### Directions for this task
When you return the data, keep every word exact and include none of the images.

· · ·

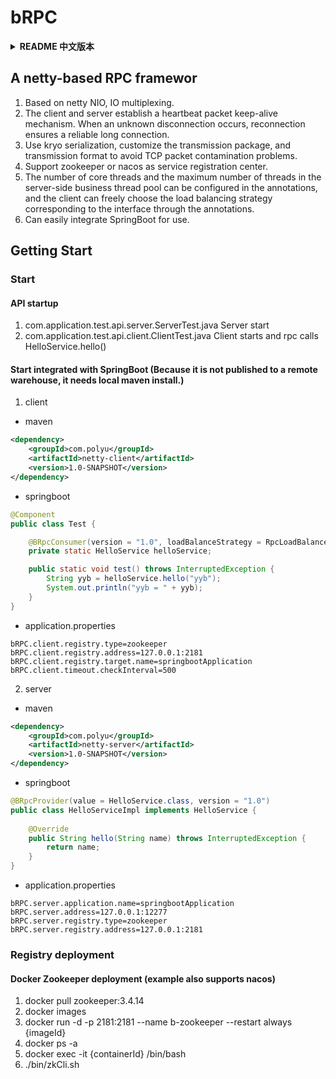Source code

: # bRPC
<details>
<summary><strong>README 中文版本</strong></summary>
<div>

## 一个基于netty的RPC框架

1. 基于netty NIO、IO多路复用。
2. client与server端建立心跳包保活机制。发生未知断连时，重连保证可靠长连接。
3. 使用kryo序列化，自定义传输包，及传输格式，避免TCP沾包问题。
4. 支持zookeeper或nacos做服务注册中心。
5. 可在注解中配置server端业务线程池核心线程数及最大线程数，客户端可通过注解自由选择接口对应负载均衡策略。
6. 可轻松整合SpringBoot进行使用。

## Getting Start

### 启动
#### API式启动
1. com.application.test.api.server.ServerTest.java  服务端启动
2. com.application.test.api.client.ClientTest.java  客户端启动 并rpc调用HelloService.hello()

#### 与SpringBoot整合启动（由于未发布到远程仓库，所以需本地maven install。）

1. 客户端
- maven
```xml
<dependency>
    <groupId>com.polyu</groupId>
    <artifactId>netty-client</artifactId>
    <version>1.0-SNAPSHOT</version>
</dependency>
```
- springboot
```java
@Component
public class Test {

    @BRpcConsumer(version = "1.0", loadBalanceStrategy = RpcLoadBalanceConsistentHash.class, timeOutLength = 1000L)
    private static HelloService helloService;

    public static void test() throws InterruptedException {
        String yyb = helloService.hello("yyb");
        System.out.println("yyb = " + yyb);
    }
}
```
- application.properties
```properties
bRPC.client.registry.type=zookeeper
bRPC.client.registry.address=127.0.0.1:2181
bRPC.client.registry.target.name=springbootApplication
bRPC.client.timeout.checkInterval=500
```
2. 服务端
- maven
```xml
<dependency>
    <groupId>com.polyu</groupId>
    <artifactId>netty-server</artifactId>
    <version>1.0-SNAPSHOT</version>
</dependency>
```
- springboot
```java
@BRpcProvider(value = HelloService.class, version = "1.0")
public class HelloServiceImpl implements HelloService {
    
    @Override
    public String hello(String name) throws InterruptedException {
        return name;
    }
}
```
- application.properties
```properties
bRPC.server.application.name=springbootApplication
bRPC.server.address=127.0.0.1:12277
bRPC.server.registry.type=zookeeper
bRPC.server.registry.address=127.0.0.1:2181
```
### 注册中心部署
#### Docker Zookeeper部署（例 同样支持nacos）

1. 拉取zk镜像&emsp;&emsp;&emsp;指令：docker pull zookeeper:3.4.14
2. 查看镜像id&emsp;&emsp;&emsp;指令：docker images
3. 拉起容器&emsp;&emsp;&emsp;&emsp;指令：docker run -d -p 2181:2181 --name b-zookeeper --restart always {imageId}
4. 查看容器id&emsp;&emsp;&emsp;指令：docker ps -a
5. 进入容器&emsp;&emsp;&emsp;&emsp;指令：docker exec -it {containerId} /bin/bash
6. 起注册中心&emsp;&emsp;&emsp;指令：./bin/zkCli.sh

</div>
</details>

## A netty-based RPC framewor

1. Based on netty NIO, IO multiplexing.
2. The client and server establish a heartbeat packet keep-alive mechanism. When an unknown disconnection occurs, reconnection ensures a reliable long connection.
3. Use kryo serialization, customize the transmission package, and transmission format to avoid TCP packet contamination problems.
4. Support zookeeper or nacos as service registration center.
5. The number of core threads and the maximum number of threads in the server-side business thread pool can be configured in the annotations, and the client can freely choose the load balancing strategy corresponding to the interface through the annotations.
6. Can easily integrate SpringBoot for use.

## Getting Start

### Start
#### API startup
1. com.application.test.api.server.ServerTest.java Server start
2. com.application.test.api.client.ClientTest.java Client starts and rpc calls HelloService.hello()

#### Start integrated with SpringBoot (Because it is not published to a remote warehouse, it needs local maven install.)

1. client
- maven
```xml
<dependency>
    <groupId>com.polyu</groupId>
    <artifactId>netty-client</artifactId>
    <version>1.0-SNAPSHOT</version>
</dependency>
```
- springboot
```java
@Component
public class Test {

    @BRpcConsumer(version = "1.0", loadBalanceStrategy = RpcLoadBalanceConsistentHash.class, timeOutLength = 1000L)
    private static HelloService helloService;

    public static void test() throws InterruptedException {
        String yyb = helloService.hello("yyb");
        System.out.println("yyb = " + yyb);
    }
}
```
- application.properties
```properties
bRPC.client.registry.type=zookeeper
bRPC.client.registry.address=127.0.0.1:2181
bRPC.client.registry.target.name=springbootApplication
bRPC.client.timeout.checkInterval=500
```
2. server
- maven
```xml
<dependency>
    <groupId>com.polyu</groupId>
    <artifactId>netty-server</artifactId>
    <version>1.0-SNAPSHOT</version>
</dependency>
```
- springboot
```java
@BRpcProvider(value = HelloService.class, version = "1.0")
public class HelloServiceImpl implements HelloService {
    
    @Override
    public String hello(String name) throws InterruptedException {
        return name;
    }
}
```
- application.properties
```properties
bRPC.server.application.name=springbootApplication
bRPC.server.address=127.0.0.1:12277
bRPC.server.registry.type=zookeeper
bRPC.server.registry.address=127.0.0.1:2181
```
### Registry deployment
#### Docker Zookeeper deployment (example also supports nacos)

1. docker pull zookeeper:3.4.14
2. docker images
3. docker run -d -p 2181:2181 --name b-zookeeper --restart always {imageId}
4. docker ps -a
5. docker exec -it {containerId} /bin/bash
6. ./bin/zkCli.sh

· · ·

### Solution for this exercise
Source code

: # bRPC
<details>
<summary><strong>README 中文版本</strong></summary>
<div>

## 一个基于netty的RPC框架

1. 基于netty NIO、IO多路复用。
2. client与server端建立心跳包保活机制。发生未知断连时，重连保证可靠长连接。
3. 使用kryo序列化，自定义传输包，及传输格式，避免TCP沾包问题。
4. 支持zookeeper或nacos做服务注册中心。
5. 可在注解中配置server端业务线程池核心线程数及最大线程数，客户端可通过注解自由选择接口对应负载均衡策略。
6. 可轻松整合SpringBoot进行使用。

## Getting Start

### 启动
#### API式启动
1. com.application.test.api.server.ServerTest.java  服务端启动
2. com.application.test.api.client.ClientTest.java  客户端启动 并rpc调用HelloService.hello()

#### 与SpringBoot整合启动（由于未发布到远程仓库，所以需本地maven install。）

1. 客户端
- maven
```xml
<dependency>
    <groupId>com.polyu</groupId>
    <artifactId>netty-client</artifactId>
    <version>1.0-SNAPSHOT</version>
</dependency>
```
- springboot
```java
@Component
public class Test {

    @BRpcConsumer(version = "1.0", loadBalanceStrategy = RpcLoadBalanceConsistentHash.class, timeOutLength = 1000L)
    private static HelloService helloService;

    public static void test() throws InterruptedException {
        String yyb = helloService.hello("yyb");
        System.out.println("yyb = " + yyb);
    }
}
```
- application.properties
```properties
bRPC.client.registry.type=zookeeper
bRPC.client.registry.address=127.0.0.1:2181
bRPC.client.registry.target.name=springbootApplication
bRPC.client.timeout.checkInterval=500
```
2. 服务端
- maven
```xml
<dependency>
    <groupId>com.polyu</groupId>
    <artifactId>netty-server</artifactId>
    <version>1.0-SNAPSHOT</version>
</dependency>
```
- springboot
```java
@BRpcProvider(value = HelloService.class, version = "1.0")
public class HelloServiceImpl implements HelloService {
    
    @Override
    public String hello(String name) throws InterruptedException {
        return name;
    }
}
```
- application.properties
```properties
bRPC.server.application.name=springbootApplication
bRPC.server.address=127.0.0.1:12277
bRPC.server.registry.type=zookeeper
bRPC.server.registry.address=127.0.0.1:2181
```
### 注册中心部署
#### Docker Zookeeper部署（例 同样支持nacos）

1. 拉取zk镜像&emsp;&emsp;&emsp;指令：docker pull zookeeper:3.4.14
2. 查看镜像id&emsp;&emsp;&emsp;指令：docker images
3. 拉起容器&emsp;&emsp;&emsp;&emsp;指令：docker run -d -p 2181:2181 --name b-zookeeper --restart always {imageId}
4. 查看容器id&emsp;&emsp;&emsp;指令：docker ps -a
5. 进入容器&emsp;&emsp;&emsp;&emsp;指令：docker exec -it {containerId} /bin/bash
6. 起注册中心&emsp;&emsp;&emsp;指令：./bin/zkCli.sh

</div>
</details>

## A netty-based RPC framewor

1. Based on netty NIO, IO multiplexing.
2. The client and server establish a heartbeat packet keep-alive mechanism. When an unknown disconnection occurs, reconnection ensures a reliable long connection.
3. Use kryo serialization, customize the transmission package, and transmission format to avoid TCP packet contamination problems.
4. Support zookeeper or nacos as service registration center.
5. The number of core threads and the maximum number of threads in the server-side business thread pool can be configured in the annotations, and the client can freely choose the load balancing strategy corresponding to the interface through the annotations.
6. Can easily integrate SpringBoot for use.

## Getting Start

### Start
#### API startup
1. com.application.test.api.server.ServerTest.java Server start
2. com.application.test.api.client.ClientTest.java Client starts and rpc calls HelloService.hello()

#### Start integrated with SpringBoot (Because it is not published to a remote warehouse, it needs local maven install.)

1. client
- maven
```xml
<dependency>
    <groupId>com.polyu</groupId>
    <artifactId>netty-client</artifactId>
    <version>1.0-SNAPSHOT</version>
</dependency>
```
- springboot
```java
@Component
public class Test {

    @BRpcConsumer(version = "1.0", loadBalanceStrategy = RpcLoadBalanceConsistentHash.class, timeOutLength = 1000L)
    private static HelloService helloService;

    public static void test() throws InterruptedException {
        String yyb = helloService.hello("yyb");
        System.out.println("yyb = " + yyb);
    }
}
```
- application.properties
```properties
bRPC.client.registry.type=zookeeper
bRPC.client.registry.address=127.0.0.1:2181
bRPC.client.registry.target.name=springbootApplication
bRPC.client.timeout.checkInterval=500
```
2. server
- maven
```xml
<dependency>
    <groupId>com.polyu</groupId>
    <artifactId>netty-server</artifactId>
    <version>1.0-SNAPSHOT</version>
</dependency>
```
- springboot
```java
@BRpcProvider(value = HelloService.class, version = "1.0")
public class HelloServiceImpl implements HelloService {
    
    @Override
    public String hello(String name) throws InterruptedException {
        return name;
    }
}
```
- application.properties
```properties
bRPC.server.application.name=springbootApplication
bRPC.server.address=127.0.0.1:12277
bRPC.server.registry.type=zookeeper
bRPC.server.registry.address=127.0.0.1:2181
```
### Registry deployment
#### Docker Zookeeper deployment (example also supports nacos)

1. docker pull zookeeper:3.4.14
2. docker images
3. docker run -d -p 2181:2181 --name b-zookeeper --restart always {imageId}
4. docker ps -a
5. docker exec -it {containerId} /bin/bash
6. ./bin/zkCli.sh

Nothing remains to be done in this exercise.